Les monarchistes. En Suisse, ils ne représentent rien. Mais la plupart des pays européens disposent d’un plus ou moins fort courant monarchiste, de plus en plus folklorique: voir la maison de France, qui ne fait que s’entre-déchirer. Et des personnalités comme Stéphane Bern et Thierry Ardisson, qui se veulent monarchistes.

Les droites nazies et racistes. Un million de publications, de films et d’autres témoignages ne viendront jamais à bout de ces irréductibles. Et l’adversité les soude. On parle beaucoup de ces vrais extrémistes, mais ils restent relativement peu nombreux, peut-être 1000, de trop, en Suisse, sur 8 millions d’habitants. Ce qui est dérangeant: les anciens Waffen SS et leurs relais, des factions de jeunes skinheads reprennent le flambeau. Des gens détestables, mais ils ne représentent pas un grand danger pour la démocratie. Par contre, leurs actes sont odieux, et ils perturbent l’ordre public d’une manière insupportable.

Les droites paysannes et poujadistes. Les professions menacées engendrent toujours des mouvements de réaction. Les groupes anti-OMC sont-ils de gauche ou de droite? Même si José Bové et consorts s’en défendront, les «zadistes», les anti-Davos sont typiquement poujadistes (de Pierre Poujade, leader des paysans et petits commerçants dans les années 60).

Les droites religieuses.

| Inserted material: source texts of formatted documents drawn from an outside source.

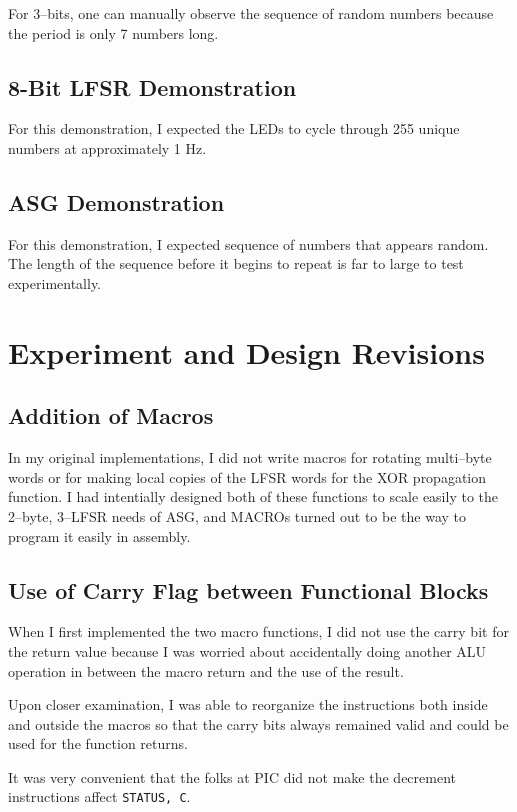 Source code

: \documentclass[11pt]{article}
\begin{document}
For 3--bits,
one can manually observe the sequence of random numbers because
the period is only 7 numbers long.

\subsection{8-Bit LFSR Demonstration}

For this demonstration, I expected the LEDs to cycle through 255 unique
numbers at approximately 1 Hz.

\subsection{ASG Demonstration}

For this demonstration, I expected sequence of numbers that appears
random. The length of the sequence before it begins to repeat is far
to large to test experimentally.

\section{Experiment and Design Revisions}

\subsection{Addition of Macros}

In my original implementations, I did not write macros for rotating multi--byte
words or for making local copies of the LFSR words for the XOR propagation function.
I had intentially designed both of these functions to scale easily to the 2--byte,
3--LFSR needs of ASG, and MACROs turned out to be the way to program it easily in assembly.

\subsection{Use of Carry Flag between Functional Blocks}

When I first implemented the two macro functions, I did not use the carry
bit for the return value because I was worried about accidentally doing
another ALU operation in between the macro return and the use of the result.

Upon closer examination, I was able to reorganize the instructions both
inside and outside the macros so that the carry bits always remained valid and
could be used for the function returns.

It was very convenient that the folks at PIC did not make the decrement instructions
affect \texttt{STATUS, C}.
\end{document}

Sous d’autres cieux, les ultrareligieux, musulmans, juifs, hindous, etc., sont bien d’extrême droite. Les ultracatholiques d’Ecône ne sont pas des nazis, mais bien des ultraconservateurs. (Certaines sectes protestantes de même.) Ils se battent contre l’avortement et prônent, par exemple, une forme de scoutisme militant à forte composition religieuse. En résumé: travail, famille, patrie.

Les droites écologiques. Il y a les écolos de gauche, mais, même moins nombreux, les Verts de droite existent (historiquement depuis plus longtemps). Brigitte Bardot pour la France, un Franz Weber, chez nous, sont ou étaient plutôt de droite. Ennemis d’une bonne partie du progrès, amateurs de culture biologique, ils se veulent les successeurs de Konrad Lorenz.

Les droites autoritaires. Il est insoutenable de mettre Salazar, de Gaulle, Perón, Milosevic, Ben Ali, maintenant Sisi, Erdogan, Rodrigo Duterte, dans le même lot. Et pourtant il s’agit bien de régimes plus ou moins autoritaires, élus plus ou moins démocratiquement, mais non fascistes. (N’en déplaise à un éditorialiste de la «Repubblica», qui voit dans Viktor Orban et d’autres dirigeants de l’Est européen une nouvelle «ascension hitlérienne»…) Ils sont centrés sur une personnalité plus ou moins charismatique, plus ou moins despotique, ou encore plus ou moins éclairée, mais ils n’ont pas à leur service une idéologie structurée, des mouvements de jeunes, des chemises unicolores, etc.

Les droites affairistes. Des industriels, des entrepreneurs, des «libéraux», des chefs d’entreprise, des bourgeois se retrouvent dans une même vision très à droite de la société, assez bien représentée par Donald Trump. Pour la France, nombre de grandes familles comme les Dassault appartiennent à ce courant, qui déteste les syndicats et l’interventionnisme étatique (sauf pour en recevoir des commandes).

Les inclassables. Il y a des gens ou des groupes qui traversent les droites et extrêmes droites. Ainsi des militaires, qui penchent assez naturellement à droite: bonapartistes, franquistes, pinochistes, fous d’uniformes et d’armes, bérets verts aux États-Unis, etc. Il y a aussi les Heimatfreunde, amateurs de chants et de danses folkloriques, toujours bien à droite.

Ce tour d’horizon n’a pas l’ambition d’être exhaustif; il veut simplement souligner qu’il n’y a pas une extrême droite, mais au contraire, on peut le dire ici, un faisceau de courants qui peuvent s’allier ou, au contraire, se combattre férocement.